The global backlash against multinational corporations avoiding tax through aggressive planning has already prompted a significant shift in Irish taxation policy. The Apple ruling refers to an historical taxation issue. We have led the way in developing new methods to ensure companies pay their fair share and are deeply engaged in the OECD base erosion and profit shifting process, BEPS. For example, the controversial “double Irish” was ended in 2014 to ensure shell companies could not avoid tax bills. Stateless issues were addressed to ensure Irish companies could not avoid tax. We have implemented country-by-country reporting and ensured the knowledge box was OECD approved, the first in the world to do so.

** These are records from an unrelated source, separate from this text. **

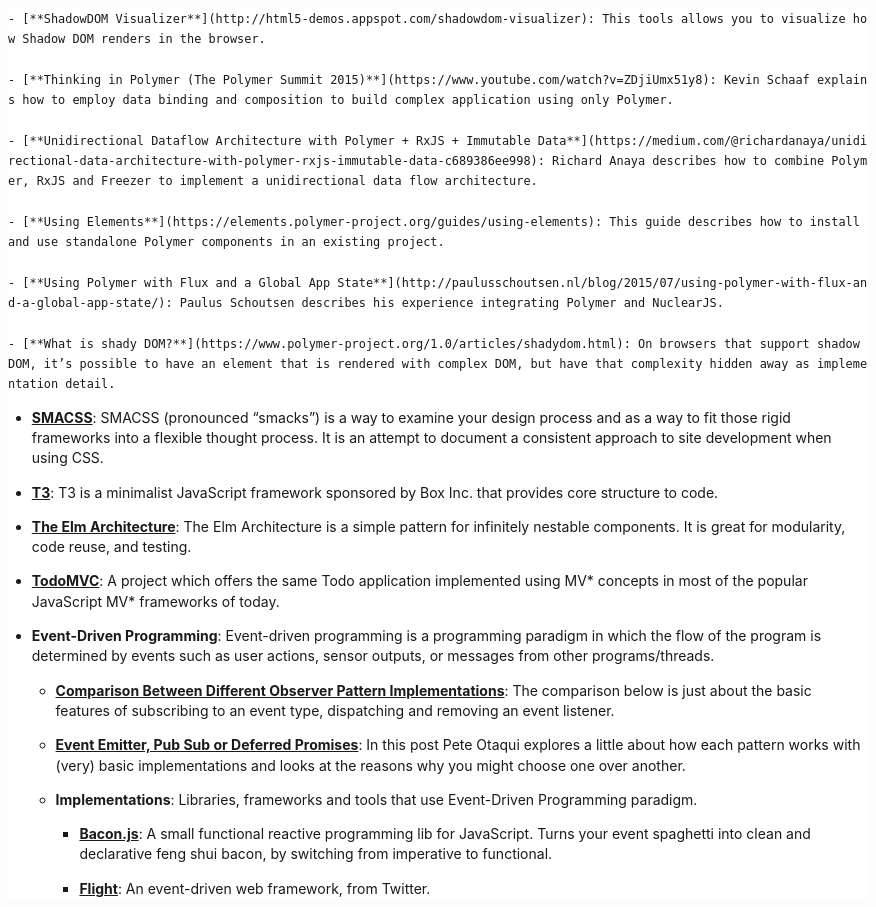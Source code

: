     - [**ShadowDOM Visualizer**](http://html5-demos.appspot.com/shadowdom-visualizer): This tools allows you to visualize how Shadow DOM renders in the browser.

    - [**Thinking in Polymer (The Polymer Summit 2015)**](https://www.youtube.com/watch?v=ZDjiUmx51y8): Kevin Schaaf explains how to employ data binding and composition to build complex application using only Polymer.

    - [**Unidirectional Dataflow Architecture with Polymer + RxJS + Immutable Data**](https://medium.com/@richardanaya/unidirectional-data-architecture-with-polymer-rxjs-immutable-data-c689386ee998): Richard Anaya describes how to combine Polymer, RxJS and Freezer to implement a unidirectional data flow architecture.

    - [**Using Elements**](https://elements.polymer-project.org/guides/using-elements): This guide describes how to install and use standalone Polymer components in an existing project.

    - [**Using Polymer with Flux and a Global App State**](http://paulusschoutsen.nl/blog/2015/07/using-polymer-with-flux-and-a-global-app-state/): Paulus Schoutsen describes his experience integrating Polymer and NuclearJS.

    - [**What is shady DOM?**](https://www.polymer-project.org/1.0/articles/shadydom.html): On browsers that support shadow DOM, it’s possible to have an element that is rendered with complex DOM, but have that complexity hidden away as implementation detail.

  - [**SMACSS**](https://smacss.com/book/): SMACSS (pronounced “smacks”) is a way to examine your design process and as a way to fit those rigid frameworks into a flexible thought process. It is an attempt to document a consistent approach to site development when using CSS.

  - [**T3**](http://t3js.org/): T3 is a minimalist JavaScript framework sponsored by Box Inc. that provides core structure to code.

  - [**The Elm Architecture**](http://guide.elm-lang.org/architecture/index.html): The Elm Architecture is a simple pattern for infinitely nestable components. It is great for modularity, code reuse, and testing.

  - [**TodoMVC**](http://todomvc.com/): A project which offers the same Todo application implemented using MV\* concepts in most of the popular JavaScript MV\* frameworks of today.

- **Event-Driven Programming**: Event-driven programming is a programming paradigm in which the flow of the program is determined by events such as user actions, sensor outputs, or messages from other programs/threads.

  - [**Comparison Between Different Observer Pattern Implementations**](https://github.com/millermedeiros/js-signals/wiki/Comparison-between-different-Observer-Pattern-implementations): The comparison below is just about the basic features of subscribing to an event type, dispatching and removing an event listener.

  - [**Event Emitter, Pub Sub or Deferred Promises**](https://otaqui.com/blog/1374/event-emitter-pub-sub-or-deferred-promises-which-should-you-choose/): In this post Pete Otaqui explores a little about how each pattern works with (very) basic implementations and looks at the reasons why you might choose one over another.

  - **Implementations**: Libraries, frameworks and tools that use Event-Driven Programming paradigm.

    - [**Bacon.js**](https://baconjs.github.io/): A small functional reactive programming lib for JavaScript. Turns your event spaghetti into clean and declarative feng shui bacon, by switching from imperative to functional.

    - [**Flight**](http://flightjs.github.io/): An event-driven web framework, from Twitter.
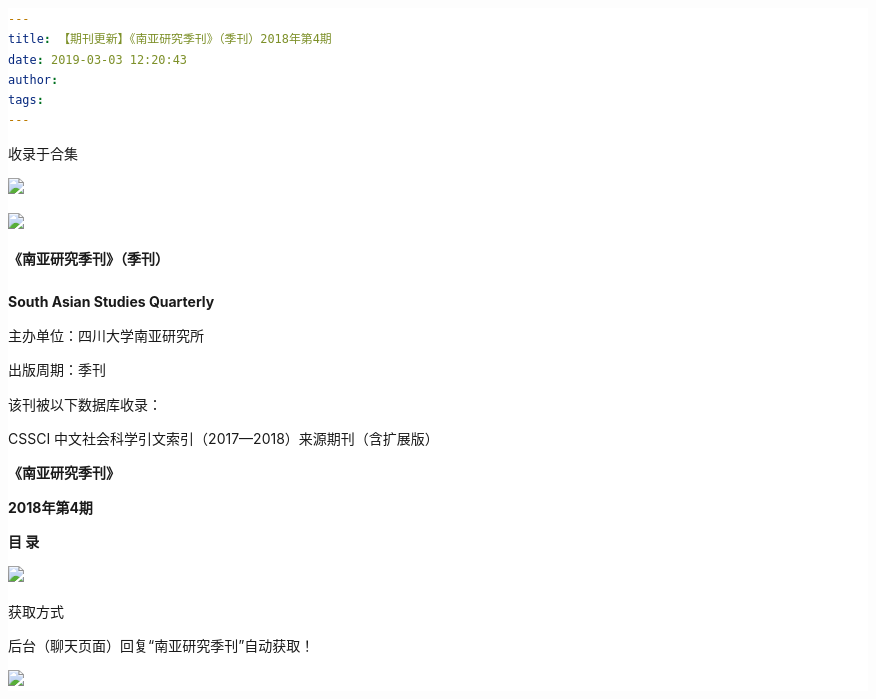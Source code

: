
 ```yaml
---
title: 【期刊更新】《南亚研究季刊》（季刊）2018年第4期
date: 2019-03-03 12:20:43
author: 
tags: 
---
```



收录于合集

![](/images/3337/2.gif)

  

![](/images/3337/3.png)

**《南亚研究季刊》（季刊）**

###

 **South Asian Studies Quarterly**

主办单位：四川大学南亚研究所  

出版周期：季刊  

该刊被以下数据库收录：

CSSCI 中文社会科学引文索引（2017—2018）来源期刊（含扩展版）

  

 **《南亚研究季刊》**

 **2018年第4期**

 **目 录**

![](/images/3337/4.png)

获取方式

后台（聊天页面）回复“南亚研究季刊”自动获取！

<img src='/images/3337/5.gif' width='100%' />  

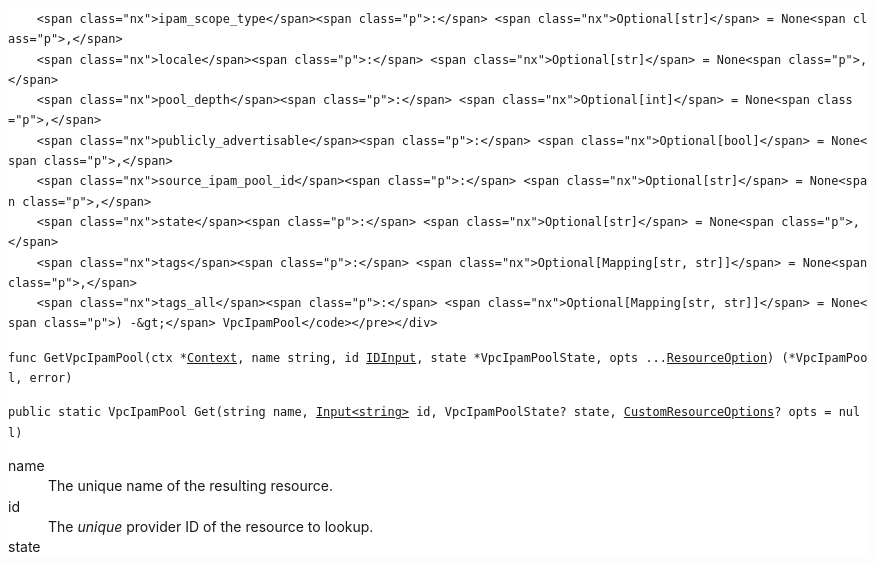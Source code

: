         <span class="nx">ipam_scope_type</span><span class="p">:</span> <span class="nx">Optional[str]</span> = None<span class="p">,</span>
        <span class="nx">locale</span><span class="p">:</span> <span class="nx">Optional[str]</span> = None<span class="p">,</span>
        <span class="nx">pool_depth</span><span class="p">:</span> <span class="nx">Optional[int]</span> = None<span class="p">,</span>
        <span class="nx">publicly_advertisable</span><span class="p">:</span> <span class="nx">Optional[bool]</span> = None<span class="p">,</span>
        <span class="nx">source_ipam_pool_id</span><span class="p">:</span> <span class="nx">Optional[str]</span> = None<span class="p">,</span>
        <span class="nx">state</span><span class="p">:</span> <span class="nx">Optional[str]</span> = None<span class="p">,</span>
        <span class="nx">tags</span><span class="p">:</span> <span class="nx">Optional[Mapping[str, str]]</span> = None<span class="p">,</span>
        <span class="nx">tags_all</span><span class="p">:</span> <span class="nx">Optional[Mapping[str, str]]</span> = None<span class="p">) -&gt;</span> VpcIpamPool</code></pre></div>
</pulumi-choosable>
</div>

<div>
<pulumi-choosable type="language" values="go">
<div class="highlight"><pre class="chroma"><code class="language-go" data-lang="go"><span class="k">func </span>GetVpcIpamPool<span class="p">(</span><span class="nx">ctx</span><span class="p"> *</span><span class="nx"><a href="https://pkg.go.dev/github.com/pulumi/pulumi/sdk/v3/go/pulumi?tab=doc#Context">Context</a></span><span class="p">,</span> <span class="nx">name</span><span class="p"> </span><span class="nx">string</span><span class="p">,</span> <span class="nx">id</span><span class="p"> </span><span class="nx"><a href="https://pkg.go.dev/github.com/pulumi/pulumi/sdk/v3/go/pulumi?tab=doc#IDInput">IDInput</a></span><span class="p">,</span> <span class="nx">state</span><span class="p"> *</span><span class="nx">VpcIpamPoolState</span><span class="p">,</span> <span class="nx">opts</span><span class="p"> ...</span><span class="nx"><a href="https://pkg.go.dev/github.com/pulumi/pulumi/sdk/v3/go/pulumi?tab=doc#ResourceOption">ResourceOption</a></span><span class="p">) (*<span class="nx">VpcIpamPool</span>, error)</span></code></pre></div>
</pulumi-choosable>
</div>

<div>
<pulumi-choosable type="language" values="csharp">
<div class="highlight"><pre class="chroma"><code class="language-csharp" data-lang="csharp"><span class="k">public static </span><span class="nx">VpcIpamPool</span><span class="nf"> Get</span><span class="p">(</span><span class="nx">string</span><span class="p"> </span><span class="nx">name<span class="p">,</span> <span class="nx"><a href="/docs/reference/pkg/dotnet/Pulumi/Pulumi.Input-1.html">Input&lt;string&gt;</a></span><span class="p"> </span><span class="nx">id<span class="p">,</span> <span class="nx">VpcIpamPoolState</span><span class="p">? </span><span class="nx">state<span class="p">,</span> <span class="nx"><a href="/docs/reference/pkg/dotnet/Pulumi/Pulumi.CustomResourceOptions.html">CustomResourceOptions</a></span><span class="p">? </span><span class="nx">opts = null<span class="p">)</span></code></pre></div>
</pulumi-choosable>
</div>

<div>
<pulumi-choosable type="language" values="javascript,typescript">

<dl class="resources-properties">
    <dt class="property-required" title="Required">
        <span>name</span>
        <span class="property-indicator"></span>
    </dt>
    <dd>The unique name of the resulting resource.</dd>
    <dt class="property-required" title="Required">
        <span>id</span>
        <span class="property-indicator"></span>
    </dt>
    <dd>The <em>unique</em> provider ID of the resource to lookup.</dd>
    <dt class="property-optional" title="Optional">
        <span>state</span>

Ireland will continue to fully engage with the OECD process and EU initiatives such as the action plan for fair and effective taxation. However, any EU measure effectively designed to standardise corporate tax rates must be fully resisted. This weekend’s discussion by Ministers of the Economic and Financial Affairs Council in Bratislava must be used to set down a firm marker that Ireland will not relinquish control of our domestic taxation policy. It must also be used to engage with potential allies in this policy discussion in the European Union, in particular with countries such as the Netherlands and Luxembourg.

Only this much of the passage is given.